Theory 1: Setting up your tiles before walking around the room is madness
Experienced domino setters carefully examine the place they are working in before laying out the tiles. Every space has its own nooks and crannies, and the tools and tricks to use for a stunning run often vary.
The same goes for having an effective cybersecurity strategy in place. Preparing for a cyberattack requires considering the nature of a business, the amount and type of information it maintains, and local regulatory requirements.
Just as each site places unique demands on a domino toppler, organizations face unique challenges based on the extent of their overall digital footprint. Know what makes your needs unique and opt for a tailored approach rather than cookie-cutter solutions.
Theory 2: Each. Only. Domino. Accounts.
Only one tile moved. That’s all it takes to create a massive failure in your knockdown. A single vulnerability in your security system can also cripple your operations and even damage your company’s reputation. In either case, risk mitigation starts with appreciating the hyperconnected nature of your assets.

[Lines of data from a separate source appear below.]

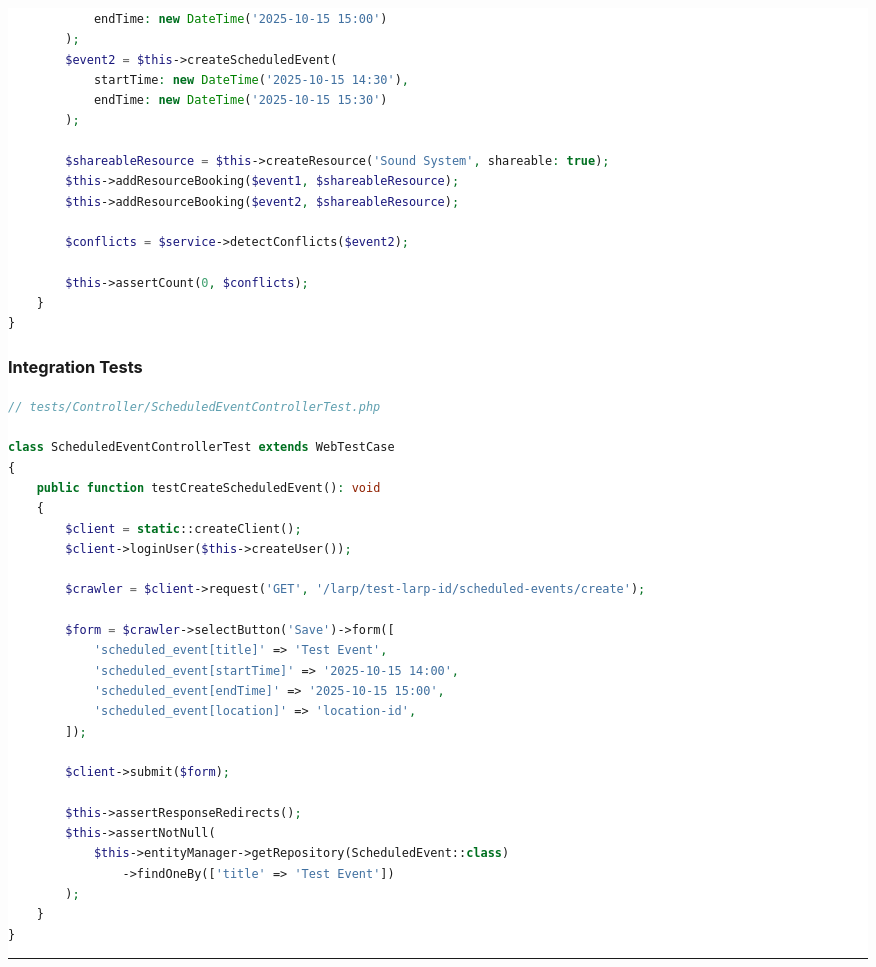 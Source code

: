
 ```php
            endTime: new DateTime('2025-10-15 15:00')
        );
        $event2 = $this->createScheduledEvent(
            startTime: new DateTime('2025-10-15 14:30'),
            endTime: new DateTime('2025-10-15 15:30')
        );

        $shareableResource = $this->createResource('Sound System', shareable: true);
        $this->addResourceBooking($event1, $shareableResource);
        $this->addResourceBooking($event2, $shareableResource);

        $conflicts = $service->detectConflicts($event2);

        $this->assertCount(0, $conflicts);
    }
}
```

### Integration Tests

```php
// tests/Controller/ScheduledEventControllerTest.php

class ScheduledEventControllerTest extends WebTestCase
{
    public function testCreateScheduledEvent(): void
    {
        $client = static::createClient();
        $client->loginUser($this->createUser());

        $crawler = $client->request('GET', '/larp/test-larp-id/scheduled-events/create');

        $form = $crawler->selectButton('Save')->form([
            'scheduled_event[title]' => 'Test Event',
            'scheduled_event[startTime]' => '2025-10-15 14:00',
            'scheduled_event[endTime]' => '2025-10-15 15:00',
            'scheduled_event[location]' => 'location-id',
        ]);

        $client->submit($form);

        $this->assertResponseRedirects();
        $this->assertNotNull(
            $this->entityManager->getRepository(ScheduledEvent::class)
                ->findOneBy(['title' => 'Test Event'])
        );
    }
}
```

---
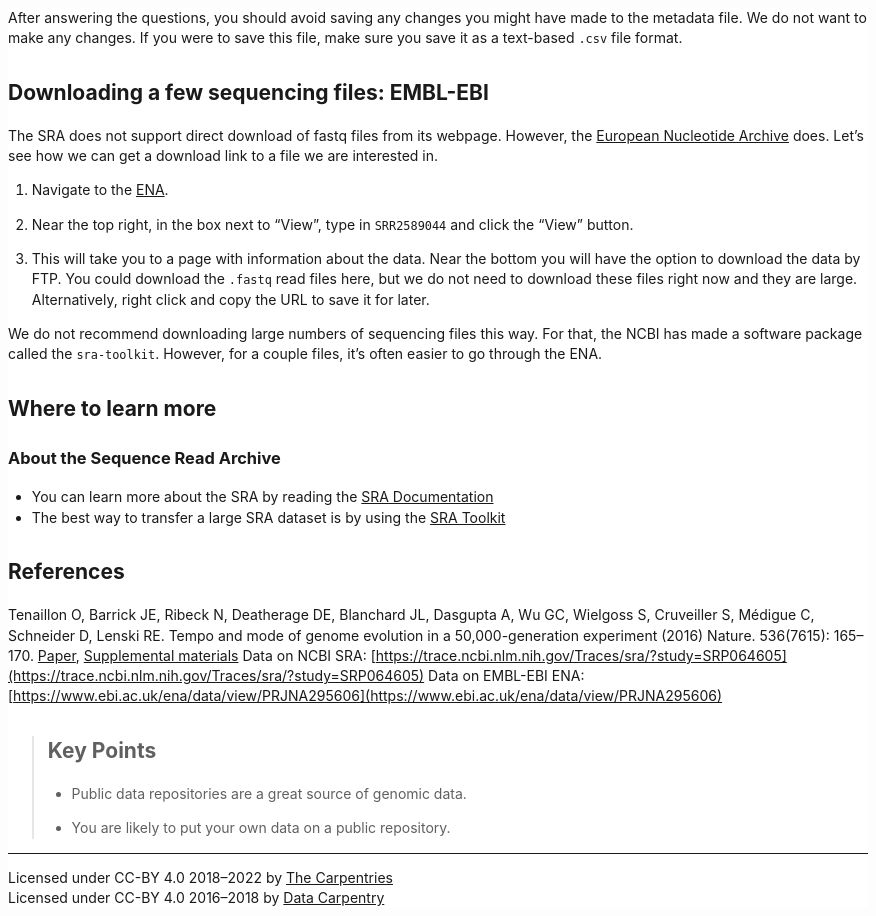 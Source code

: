 After answering the questions, you should avoid saving any changes you might have made to the metadata file. We do not want to make any changes. If you were to save this file, make sure you save it as a text-based `.csv` file format.

Downloading a few sequencing files: EMBL-EBI
--------------------------------------------

The SRA does not support direct download of fastq files from its webpage. However, the [European Nucleotide Archive](https://www.ebi.ac.uk/ena/browser/home) does. Let’s see how we can get a download link to a file we are interested in.

1.  Navigate to the [ENA](https://www.ebi.ac.uk/ena/browser/home).
    
2.  Near the top right, in the box next to “View”, type in `SRR2589044` and click the “View” button.
    
3.  This will take you to a page with information about the data. Near the bottom you will have the option to download the data by FTP. You could download the `.fastq` read files here, but we do not need to download these files right now and they are large. Alternatively, right click and copy the URL to save it for later.
    

We do not recommend downloading large numbers of sequencing files this way. For that, the NCBI has made a software package called the `sra-toolkit`. However, for a couple files, it’s often easier to go through the ENA.

Where to learn more
-------------------

### About the Sequence Read Archive

*   You can learn more about the SRA by reading the [SRA Documentation](https://www.ncbi.nlm.nih.gov/Traces/sra/)
*   The best way to transfer a large SRA dataset is by using the [SRA Toolkit](https://www.ncbi.nlm.nih.gov/Traces/sra/?view=toolkit_doc)

References
----------

Tenaillon O, Barrick JE, Ribeck N, Deatherage DE, Blanchard JL, Dasgupta A, Wu GC, Wielgoss S, Cruveiller S, Médigue C, Schneider D, Lenski RE. Tempo and mode of genome evolution in a 50,000-generation experiment (2016) Nature. 536(7615): 165–170. [Paper](https://www.ncbi.nlm.nih.gov/pmc/articles/PMC4988878/), [Supplemental materials](https://www.ncbi.nlm.nih.gov/pmc/articles/PMC4988878/#) Data on NCBI SRA: [https://trace.ncbi.nlm.nih.gov/Traces/sra/?study=SRP064605](https://trace.ncbi.nlm.nih.gov/Traces/sra/?study=SRP064605) Data on EMBL-EBI ENA: [https://www.ebi.ac.uk/ena/data/view/PRJNA295606](https://www.ebi.ac.uk/ena/data/view/PRJNA295606)

> Key Points
> ----------
> 
> *   Public data repositories are a great source of genomic data.
>     
> *   You are likely to put your own data on a public repository.
>     


* * *

Licensed under CC-BY 4.0 2018–2022 by [The Carpentries](https://carpentries.org/)  
Licensed under CC-BY 4.0 2016–2018 by [Data Carpentry](http://datacarpentry.org)


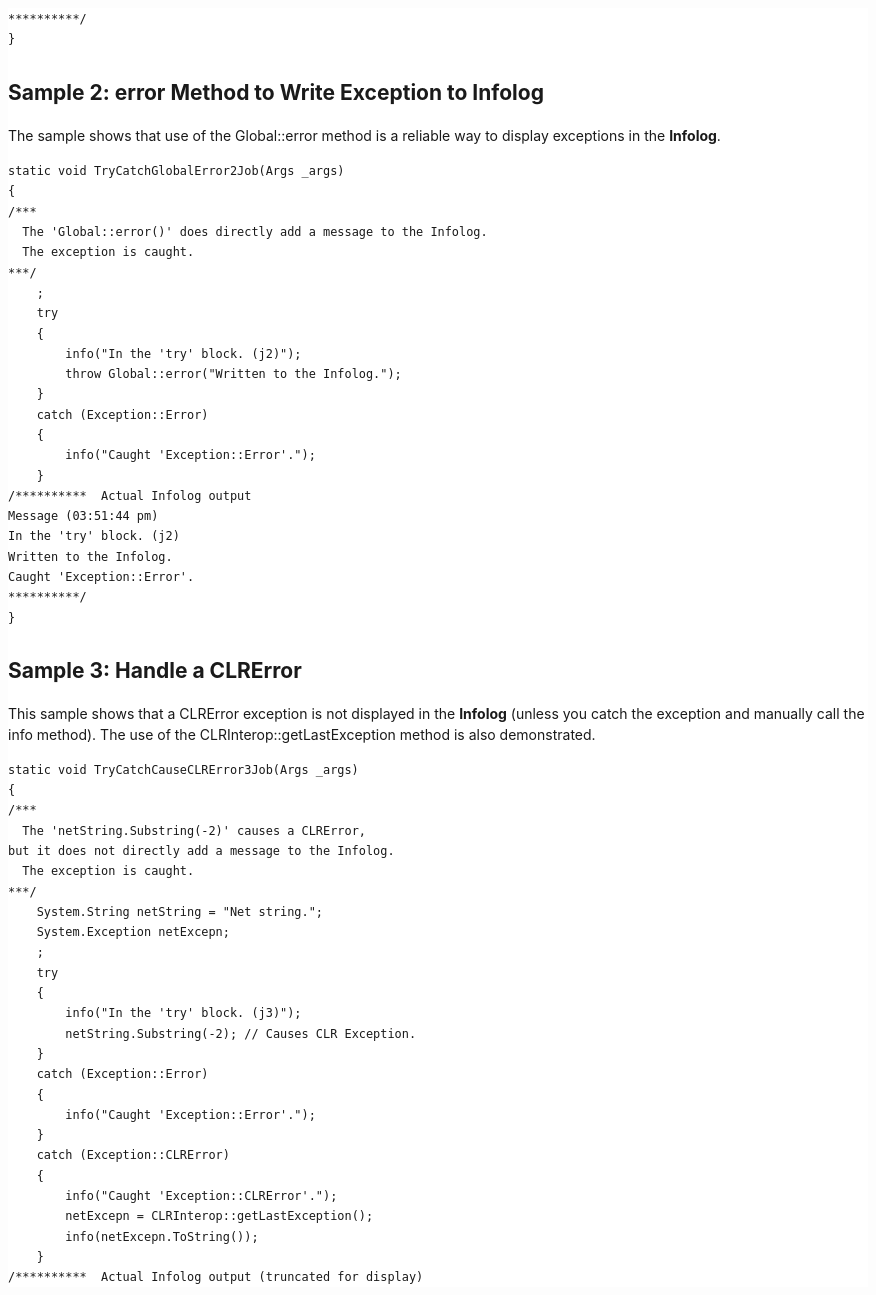     **********/
    }

## Sample 2: error Method to Write Exception to Infolog

The sample shows that use of the Global::error method is a reliable way to display exceptions in the **Infolog**.

    static void TryCatchGlobalError2Job(Args _args)
    {
    /***
      The 'Global::error()' does directly add a message to the Infolog.
      The exception is caught.
    ***/
        ;
        try
        {
            info("In the 'try' block. (j2)");
            throw Global::error("Written to the Infolog.");
        }
        catch (Exception::Error)
        {
            info("Caught 'Exception::Error'.");
        }
    /**********  Actual Infolog output
    Message (03:51:44 pm)
    In the 'try' block. (j2)
    Written to the Infolog.
    Caught 'Exception::Error'.
    **********/
    }

## Sample 3: Handle a CLRError

This sample shows that a CLRError exception is not displayed in the **Infolog** (unless you catch the exception and manually call the info method). The use of the CLRInterop::getLastException method is also demonstrated.

    static void TryCatchCauseCLRError3Job(Args _args)
    {
    /***
      The 'netString.Substring(-2)' causes a CLRError,
    but it does not directly add a message to the Infolog.
      The exception is caught.
    ***/
        System.String netString = "Net string.";
        System.Exception netExcepn;
        ;
        try
        {
            info("In the 'try' block. (j3)");
            netString.Substring(-2); // Causes CLR Exception.
        }
        catch (Exception::Error)
        {
            info("Caught 'Exception::Error'.");
        }
        catch (Exception::CLRError)
        {
            info("Caught 'Exception::CLRError'.");
            netExcepn = CLRInterop::getLastException();
            info(netExcepn.ToString());
        }
    /**********  Actual Infolog output (truncated for display) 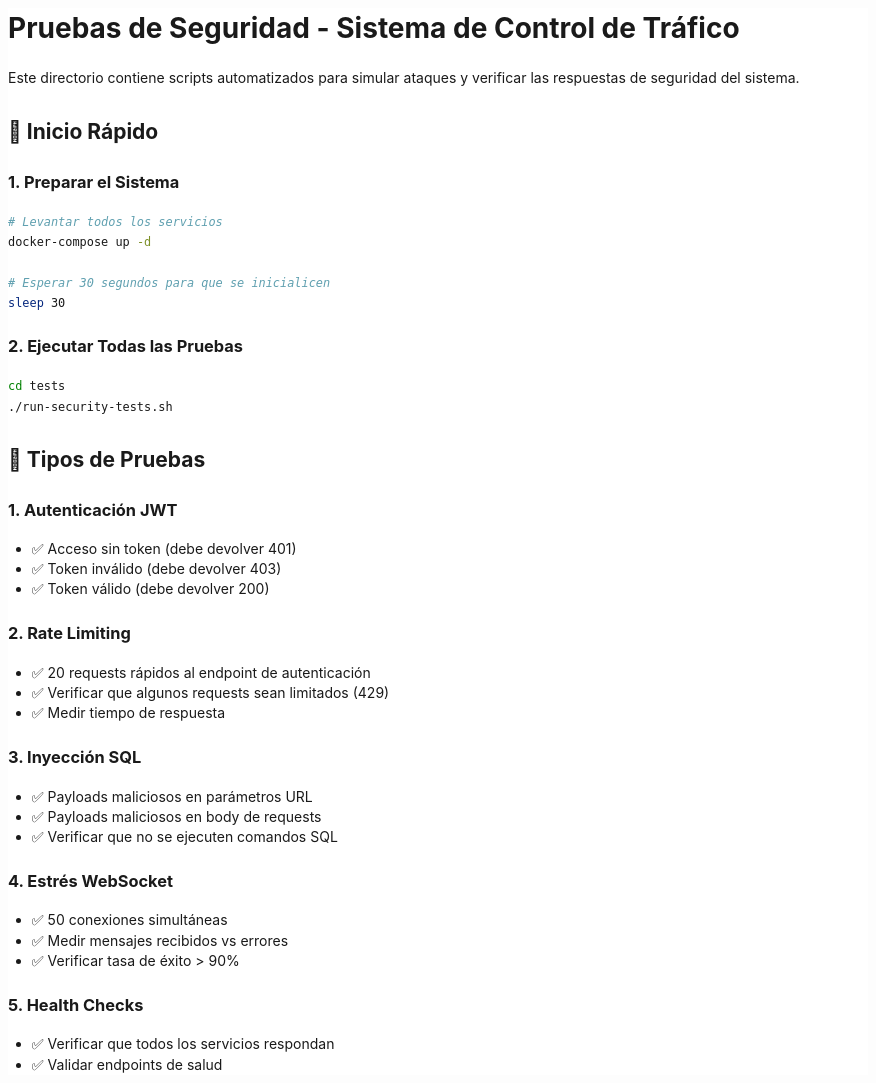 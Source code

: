 # Pruebas de Seguridad - Sistema de Control de Tráfico

Este directorio contiene scripts automatizados para simular ataques y verificar las respuestas de seguridad del sistema.

## 🚀 Inicio Rápido

### 1. Preparar el Sistema
```bash
# Levantar todos los servicios
docker-compose up -d

# Esperar 30 segundos para que se inicialicen
sleep 30
```

### 2. Ejecutar Todas las Pruebas
```bash
cd tests
./run-security-tests.sh
```

## 🧪 Tipos de Pruebas

### 1. Autenticación JWT
- ✅ Acceso sin token (debe devolver 401)
- ✅ Token inválido (debe devolver 403)  
- ✅ Token válido (debe devolver 200)

### 2. Rate Limiting
- ✅ 20 requests rápidos al endpoint de autenticación
- ✅ Verificar que algunos requests sean limitados (429)
- ✅ Medir tiempo de respuesta

### 3. Inyección SQL
- ✅ Payloads maliciosos en parámetros URL
- ✅ Payloads maliciosos en body de requests
- ✅ Verificar que no se ejecuten comandos SQL

### 4. Estrés WebSocket
- ✅ 50 conexiones simultáneas
- ✅ Medir mensajes recibidos vs errores
- ✅ Verificar tasa de éxito > 90%

### 5. Health Checks
- ✅ Verificar que todos los servicios respondan
- ✅ Validar endpoints de salud
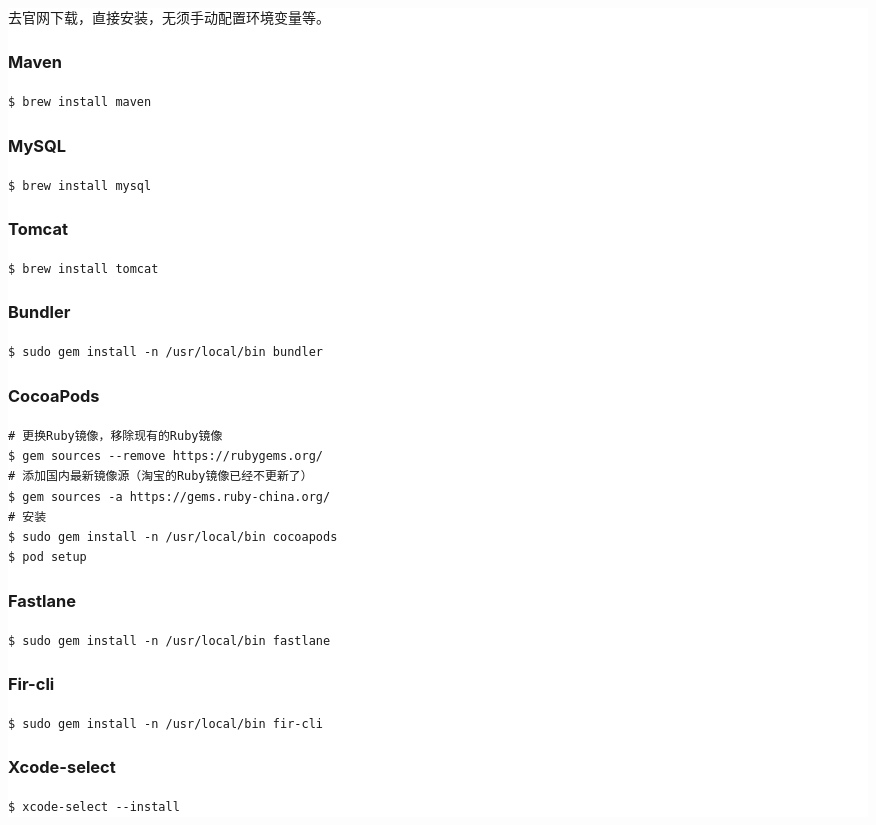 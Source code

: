 去官网下载，直接安装，无须手动配置环境变量等。

### Maven

```shell
$ brew install maven
```

### MySQL

```shell
$ brew install mysql
```

### Tomcat

```shell
$ brew install tomcat
```

### Bundler

```shell
$ sudo gem install -n /usr/local/bin bundler
```

### CocoaPods

```shell
# 更换Ruby镜像，移除现有的Ruby镜像
$ gem sources --remove https://rubygems.org/
# 添加国内最新镜像源（淘宝的Ruby镜像已经不更新了）
$ gem sources -a https://gems.ruby-china.org/
# 安装
$ sudo gem install -n /usr/local/bin cocoapods
$ pod setup
```

### Fastlane
     
```shell
$ sudo gem install -n /usr/local/bin fastlane
```

### Fir-cli

```shell
$ sudo gem install -n /usr/local/bin fir-cli
```

### Xcode-select

```shell
$ xcode-select --install
```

Whether it’s creating a rollover or a cybersecurity plan, you need to recognize that your setup is only as strong as your weakest link or links. But it’s also important to know that focusing on just one domino in a race that involves a million pieces means you may never be completely set up. Likewise, conducting day-to-day business operations while simultaneously scanning for potential weak points in your system can prevent you from meeting deadlines. Or on budget.
Theory 3: Always have an alternate route to the final tile (prepare for the unexpected)
In the digital world, you cannot compromise critical functions; they have to work all the time. A successful domino run must also be in constant motion, knocking down the next piece in the correct order.
In both disciplines, you need to prepare for every type of eventuality to ensure that you run consistently and run reliably. This means having backups and knowing that they will work if a failure occurs elsewhere.
In domino knockdown, it involves setting up an alternate path to the finish with additional dominoes that split, so if one path fails, the other can succeed. In cybersecurity, this not only means creating digital backups in your system, but also simulating real-world scenarios to test resilience and improve your responses to potential attacks.
The big picture
Berkin strongly believes in working collaboratively. As with creating a cybersecurity plan, he says setting up a huge set of dominoes on your own can be tedious and even inefficient. “While it’s possible to go it alone, of course, partnering with other experts is key to better engineering,” he says. The domino master adds that it’s easy with cybersecurity to get caught up in the minutiae and anxiety of the moment. “You can end up missing the forest for the trees,” he says. “Or maybe I should say, ’tile flipping.'”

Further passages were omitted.